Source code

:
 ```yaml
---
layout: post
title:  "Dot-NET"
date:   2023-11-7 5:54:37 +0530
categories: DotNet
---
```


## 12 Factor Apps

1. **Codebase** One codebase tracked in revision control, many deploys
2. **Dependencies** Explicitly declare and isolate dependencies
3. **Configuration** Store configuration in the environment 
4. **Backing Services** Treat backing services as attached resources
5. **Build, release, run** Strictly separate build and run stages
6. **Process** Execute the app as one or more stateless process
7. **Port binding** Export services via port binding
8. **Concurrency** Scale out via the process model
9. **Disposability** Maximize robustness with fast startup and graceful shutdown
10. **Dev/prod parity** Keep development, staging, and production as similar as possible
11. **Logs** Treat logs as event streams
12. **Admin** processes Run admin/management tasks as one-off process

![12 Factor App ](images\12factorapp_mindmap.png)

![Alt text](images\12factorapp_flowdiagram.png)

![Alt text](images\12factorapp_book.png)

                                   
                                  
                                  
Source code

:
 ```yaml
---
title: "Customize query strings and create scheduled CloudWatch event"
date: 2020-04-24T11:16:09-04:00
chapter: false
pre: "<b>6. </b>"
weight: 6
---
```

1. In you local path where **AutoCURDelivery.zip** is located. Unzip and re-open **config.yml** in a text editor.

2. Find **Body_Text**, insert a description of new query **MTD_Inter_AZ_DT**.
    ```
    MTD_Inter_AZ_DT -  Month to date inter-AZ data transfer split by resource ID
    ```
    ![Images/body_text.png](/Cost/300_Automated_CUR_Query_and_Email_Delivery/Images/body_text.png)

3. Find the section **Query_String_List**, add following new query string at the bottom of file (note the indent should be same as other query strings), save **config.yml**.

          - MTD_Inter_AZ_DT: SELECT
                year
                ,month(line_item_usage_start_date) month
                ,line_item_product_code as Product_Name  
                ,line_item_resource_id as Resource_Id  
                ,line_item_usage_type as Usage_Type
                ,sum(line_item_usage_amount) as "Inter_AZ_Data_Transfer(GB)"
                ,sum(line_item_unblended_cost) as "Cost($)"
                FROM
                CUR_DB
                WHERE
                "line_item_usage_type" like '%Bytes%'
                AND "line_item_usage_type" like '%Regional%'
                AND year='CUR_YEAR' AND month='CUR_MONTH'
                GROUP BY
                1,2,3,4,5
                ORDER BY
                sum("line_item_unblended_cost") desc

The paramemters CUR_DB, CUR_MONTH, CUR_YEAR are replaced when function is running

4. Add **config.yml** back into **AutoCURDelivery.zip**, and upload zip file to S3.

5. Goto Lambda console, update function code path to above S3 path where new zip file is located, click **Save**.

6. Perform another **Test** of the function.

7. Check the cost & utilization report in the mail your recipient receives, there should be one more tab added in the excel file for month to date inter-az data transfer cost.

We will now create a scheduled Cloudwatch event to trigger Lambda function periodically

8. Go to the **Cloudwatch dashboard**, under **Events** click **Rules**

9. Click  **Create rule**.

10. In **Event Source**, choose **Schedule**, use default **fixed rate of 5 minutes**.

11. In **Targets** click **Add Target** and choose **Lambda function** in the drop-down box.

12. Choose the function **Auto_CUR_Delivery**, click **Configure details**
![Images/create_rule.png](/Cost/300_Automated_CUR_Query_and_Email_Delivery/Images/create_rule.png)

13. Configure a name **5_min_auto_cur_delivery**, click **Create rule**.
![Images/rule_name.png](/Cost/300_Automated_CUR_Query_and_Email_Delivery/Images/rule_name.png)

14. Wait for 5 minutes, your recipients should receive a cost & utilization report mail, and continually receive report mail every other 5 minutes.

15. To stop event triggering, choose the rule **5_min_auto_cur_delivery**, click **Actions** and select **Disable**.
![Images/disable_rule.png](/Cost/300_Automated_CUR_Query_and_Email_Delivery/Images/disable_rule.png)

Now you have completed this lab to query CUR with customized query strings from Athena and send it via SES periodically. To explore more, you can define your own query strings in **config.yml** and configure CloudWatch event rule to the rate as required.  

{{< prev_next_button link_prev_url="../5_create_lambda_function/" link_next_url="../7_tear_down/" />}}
+++++
- Directions:
Your task is to copy each line of the material that contains the word "path".

- Response:
1. In you local path where **AutoCURDelivery.zip** is located. Unzip and re-open **config.yml** in a text editor.
5. Goto Lambda console, update function code path to above S3 path where new zip file is located, click **Save**.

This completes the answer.